ASM_(x86-64)::Introduction
In this module, we'll be introducing the x86_64 assembly language. If you've done programming before, you should know about programming languages like Python, C++, Java etc. But what are assembly languages?
Assembly Languages / Instructions
Assembly languages are low-level programming languages that almost directly map to the machine code instructions understood by computers. It is these instructions that run any of our computer programs under the hood, but programming languages like mentioned earlier help to abstract these instructions away from us, thus we make use of them in real-world programming situations.

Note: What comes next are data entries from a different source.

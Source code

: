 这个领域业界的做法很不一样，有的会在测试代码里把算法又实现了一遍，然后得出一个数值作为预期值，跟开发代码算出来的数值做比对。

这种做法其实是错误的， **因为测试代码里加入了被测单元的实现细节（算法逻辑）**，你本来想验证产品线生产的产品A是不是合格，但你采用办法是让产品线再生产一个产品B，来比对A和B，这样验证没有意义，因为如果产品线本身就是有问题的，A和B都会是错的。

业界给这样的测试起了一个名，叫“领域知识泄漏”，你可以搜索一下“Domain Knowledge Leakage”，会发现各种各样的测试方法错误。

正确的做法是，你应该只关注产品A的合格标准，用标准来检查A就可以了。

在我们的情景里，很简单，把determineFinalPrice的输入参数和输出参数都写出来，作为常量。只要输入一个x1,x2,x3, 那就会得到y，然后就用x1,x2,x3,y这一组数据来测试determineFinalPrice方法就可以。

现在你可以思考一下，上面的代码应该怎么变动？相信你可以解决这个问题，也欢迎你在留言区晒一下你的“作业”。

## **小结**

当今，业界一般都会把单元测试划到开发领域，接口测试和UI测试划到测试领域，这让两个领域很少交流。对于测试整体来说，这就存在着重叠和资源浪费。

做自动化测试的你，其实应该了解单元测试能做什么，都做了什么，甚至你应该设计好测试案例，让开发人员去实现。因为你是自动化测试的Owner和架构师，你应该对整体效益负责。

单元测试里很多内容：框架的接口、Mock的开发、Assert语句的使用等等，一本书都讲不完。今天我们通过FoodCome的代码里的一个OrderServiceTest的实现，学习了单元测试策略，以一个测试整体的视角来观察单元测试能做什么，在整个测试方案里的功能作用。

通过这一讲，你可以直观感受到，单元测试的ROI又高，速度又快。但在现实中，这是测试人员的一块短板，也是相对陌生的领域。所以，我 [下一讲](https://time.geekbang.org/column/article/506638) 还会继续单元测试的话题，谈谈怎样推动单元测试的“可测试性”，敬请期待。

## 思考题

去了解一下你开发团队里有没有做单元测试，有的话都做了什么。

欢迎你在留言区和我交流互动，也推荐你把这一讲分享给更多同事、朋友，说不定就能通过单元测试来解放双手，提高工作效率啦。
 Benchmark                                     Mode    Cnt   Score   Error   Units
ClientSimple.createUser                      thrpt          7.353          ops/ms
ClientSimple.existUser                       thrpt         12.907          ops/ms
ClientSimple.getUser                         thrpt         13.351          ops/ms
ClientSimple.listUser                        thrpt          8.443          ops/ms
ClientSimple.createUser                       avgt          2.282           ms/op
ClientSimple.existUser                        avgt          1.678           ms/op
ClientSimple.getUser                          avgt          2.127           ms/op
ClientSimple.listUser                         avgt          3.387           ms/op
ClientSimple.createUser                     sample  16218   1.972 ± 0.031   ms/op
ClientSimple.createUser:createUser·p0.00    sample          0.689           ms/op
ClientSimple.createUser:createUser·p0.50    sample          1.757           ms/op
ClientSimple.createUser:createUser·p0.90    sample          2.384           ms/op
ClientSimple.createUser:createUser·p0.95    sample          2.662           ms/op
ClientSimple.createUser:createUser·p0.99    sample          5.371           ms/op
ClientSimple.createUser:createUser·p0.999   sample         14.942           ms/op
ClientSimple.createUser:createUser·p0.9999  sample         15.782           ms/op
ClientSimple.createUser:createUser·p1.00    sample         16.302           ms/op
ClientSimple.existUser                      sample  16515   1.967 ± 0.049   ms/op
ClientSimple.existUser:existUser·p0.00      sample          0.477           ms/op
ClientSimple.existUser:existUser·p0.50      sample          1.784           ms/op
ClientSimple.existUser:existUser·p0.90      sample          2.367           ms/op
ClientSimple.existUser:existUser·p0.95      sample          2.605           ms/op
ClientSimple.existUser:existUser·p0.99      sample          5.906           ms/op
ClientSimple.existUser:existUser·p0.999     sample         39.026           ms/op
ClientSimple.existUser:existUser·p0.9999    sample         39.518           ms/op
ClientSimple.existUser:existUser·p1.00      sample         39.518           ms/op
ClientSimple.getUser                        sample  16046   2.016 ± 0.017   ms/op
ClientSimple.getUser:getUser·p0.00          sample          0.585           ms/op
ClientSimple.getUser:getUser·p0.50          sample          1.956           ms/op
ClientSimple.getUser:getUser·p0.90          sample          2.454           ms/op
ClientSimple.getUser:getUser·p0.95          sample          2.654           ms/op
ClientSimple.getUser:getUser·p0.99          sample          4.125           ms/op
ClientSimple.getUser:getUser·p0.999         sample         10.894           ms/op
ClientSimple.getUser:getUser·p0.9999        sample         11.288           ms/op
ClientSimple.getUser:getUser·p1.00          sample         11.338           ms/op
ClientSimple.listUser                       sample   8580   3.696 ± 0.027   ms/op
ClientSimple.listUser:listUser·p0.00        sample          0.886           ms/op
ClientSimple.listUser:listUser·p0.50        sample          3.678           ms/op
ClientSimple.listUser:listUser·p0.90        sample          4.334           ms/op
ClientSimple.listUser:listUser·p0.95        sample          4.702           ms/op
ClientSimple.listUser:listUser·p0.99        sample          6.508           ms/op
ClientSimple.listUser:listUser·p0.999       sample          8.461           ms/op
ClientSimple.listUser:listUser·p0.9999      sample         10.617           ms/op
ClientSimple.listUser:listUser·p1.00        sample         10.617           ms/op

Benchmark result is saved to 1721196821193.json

At this point, the usefulness of assembly language and the concept of abstraction may seem confusing, so we've come up with an analogy to bring across this concept.
Analogy
We can think of our computer or more specifically the CPU in our computer as Bob
, the dumb chef.
Bob is not the brightest chef around. He can only understand simple instructions given by his superiors:
fill <bowl>, <ingredient/bowl>
stir <bowl>
chop <bowl>
boil <bowl>, <time>
To prepare a simple dish like fried rice, Bob may need the following recipe.
; cook rice
fill A, rice
fill A, water
boil A, 18 minutes
stir A
; ingredients
fill B, onions
fill B, carrots
chop B
boil B, peas
; mix to fry
fill B, A
Now you may notice from this example that, to prepare the ingredients for a simple recipe like fried rice, we've already had to provide many explicit instructions for Bob to follow.
What if we needed to prepare much more complex recipes? It would be such a hassle to prepare the recipe for Bob for anything more complex. That is where Alice
comes in!
Compared to Bob, Alice is much more intelligent, and can instead understand high-level and complex instructions provided by her superiors. Furthermore, she is able to convert compile these complex instructions into a recipe containing only the simple instructions that Bob is able to understand and execute. It is this behaviour that makes us call Alice the compiler.

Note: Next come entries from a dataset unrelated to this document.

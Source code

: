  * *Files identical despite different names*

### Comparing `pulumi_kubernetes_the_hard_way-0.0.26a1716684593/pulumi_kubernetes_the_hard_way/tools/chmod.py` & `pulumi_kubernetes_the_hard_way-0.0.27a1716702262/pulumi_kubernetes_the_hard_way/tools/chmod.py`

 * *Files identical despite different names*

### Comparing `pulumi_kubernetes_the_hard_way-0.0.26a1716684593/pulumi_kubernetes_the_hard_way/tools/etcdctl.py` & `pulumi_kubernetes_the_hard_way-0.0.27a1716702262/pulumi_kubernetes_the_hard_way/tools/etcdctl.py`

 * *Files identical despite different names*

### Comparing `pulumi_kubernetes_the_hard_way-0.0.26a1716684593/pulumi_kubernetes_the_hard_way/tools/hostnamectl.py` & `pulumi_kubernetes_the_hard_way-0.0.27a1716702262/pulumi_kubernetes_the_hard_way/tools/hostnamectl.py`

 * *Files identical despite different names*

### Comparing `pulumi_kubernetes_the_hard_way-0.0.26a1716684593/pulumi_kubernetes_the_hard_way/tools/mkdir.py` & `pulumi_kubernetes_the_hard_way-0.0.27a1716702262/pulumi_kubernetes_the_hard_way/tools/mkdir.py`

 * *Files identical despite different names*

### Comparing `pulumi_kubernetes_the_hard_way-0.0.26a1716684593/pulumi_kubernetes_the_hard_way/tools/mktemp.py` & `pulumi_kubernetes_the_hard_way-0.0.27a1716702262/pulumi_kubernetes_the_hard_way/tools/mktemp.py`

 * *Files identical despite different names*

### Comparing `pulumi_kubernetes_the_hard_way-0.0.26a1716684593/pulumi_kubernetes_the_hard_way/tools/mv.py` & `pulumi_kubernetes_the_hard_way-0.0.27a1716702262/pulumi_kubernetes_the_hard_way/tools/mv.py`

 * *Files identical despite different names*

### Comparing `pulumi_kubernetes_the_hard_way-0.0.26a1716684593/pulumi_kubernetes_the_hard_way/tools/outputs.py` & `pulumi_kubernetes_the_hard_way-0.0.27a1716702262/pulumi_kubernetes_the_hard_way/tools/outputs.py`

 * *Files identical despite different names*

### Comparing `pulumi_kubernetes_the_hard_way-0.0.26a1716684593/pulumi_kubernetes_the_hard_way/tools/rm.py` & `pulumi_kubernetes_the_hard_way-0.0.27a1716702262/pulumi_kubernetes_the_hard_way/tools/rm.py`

Here is the fried rice example again, but now with Alice involved.
Recipe given to Alice:
1. Boil rice for 18 minutes
2. Chop onions and carrots
3. Mix the onions, carrots and peas with the rice
Now Alice can compile these high-level instructions into the verbose recipe which we will provide to Bob to execute!
As you can see, making use of Alice the compiler allows us to abstract away the low-level instructions used by Bob the cpu, saving us effort and time.
Similarly, while we are used to programming in higher-level programming languages like C, C++ and Golang, they are actually compiled by their corresponding compilers (gcc, g++, go) into the machine-code (x86-64!) before our CPU actually can run these programs.
Heres how it looks in the world of C and x86-64 instead of food.
int add(int a, int b) {
return a + b;
}
push rbp
mov rbp, rsp
mov DWORD PTR [rbp-4], edi
mov DWORD PTR [rbp-8], esi
mov edx, DWORD PTR [rbp-4]
mov eax, DWORD PTR [rbp-8]
add eax, edx
pop rbp
ret
Now for readers who may be more familiar with this area, you may know that x86-64 is not the only cpu architecture that exists, but we've decided to teach this first because it's what most of our home computers should be using. For extra knowledge, here is a table of devices and their corresponding *architectures.
*Note: There are bound to be exceptions, and this is a general overview.
Device | CPU Architecture(s) |
---|---|
Home Computers | x86 / x86-64 |
Routers | MIPS / ARM |
Smartphones | ARM |
M1 Macs | ARM |
Thus, by learning the x86-64 assembly language we learn what's going on under the hood of the programs we use everyday. Such understanding can also open the horizon for low-level development and binary analysis and exploitation.
Quiz
From 1994 to 2006, Apple's computers used to run on this architecture before moving migrating to x86.
Hint: P _ _ _ _ P _
(take note of capitalisation)
Why learn Assembly?
As mentioned earlier, higher-level programming languages and compilers exist largely to abstract away the low-level hardware-dependent programming languages from the programmer. Thus, it may seem counter-intuitive that we are now trying to learn the low-level assembly code and be less efficient.
However, there are many benefits to learning how computers work on the low-level, especially when going into security-focused binary analysis. Strong knowledge of low-level concepts and assembly code can be useful in the following fields.
Operating System Development (OSDev)
Operating systems power almost all of our hardware devices nowadays, from our Windows/Mac operating systems on our computers and our Android/iOS operating systems on our mobile devices.
One of the major components of an OS is the kernel, which lies at the core of the operating system, and handles many low-level functionalities. To work in kernel development, understanding of the hardware and CPU architecture is paramount as many functionalities are implemented using hardware specific features.
Hypervisor Development
Hypervisors are another widely used technology both in business and consumer products. Modern hypervisors leverage CPU-specific optimisations and features in order to allow for the best performance and security.
Malware Analysis
Malware analysis is the art of dissecting and understanding malware in order to prevent future attacks, and mitigate the damage of attacks that have already occured. Understanding how computer programs run is one of the key skills required to perform malware analysis, and knowledge of assembly code is definitely not excluded from that.
Exploit Development
Exploit development is one of the topics we will cover in future modules, and involves finding bugs in software and creating exploits that leverage the vulnerabilities to perform malicious actions.
In this area, it is crucial to reverse-engineer the inner workings of programs to find vulnerabilities, and later on to exploit the inner workings for exploit development. Knowledge of assembly is crucial in these activities.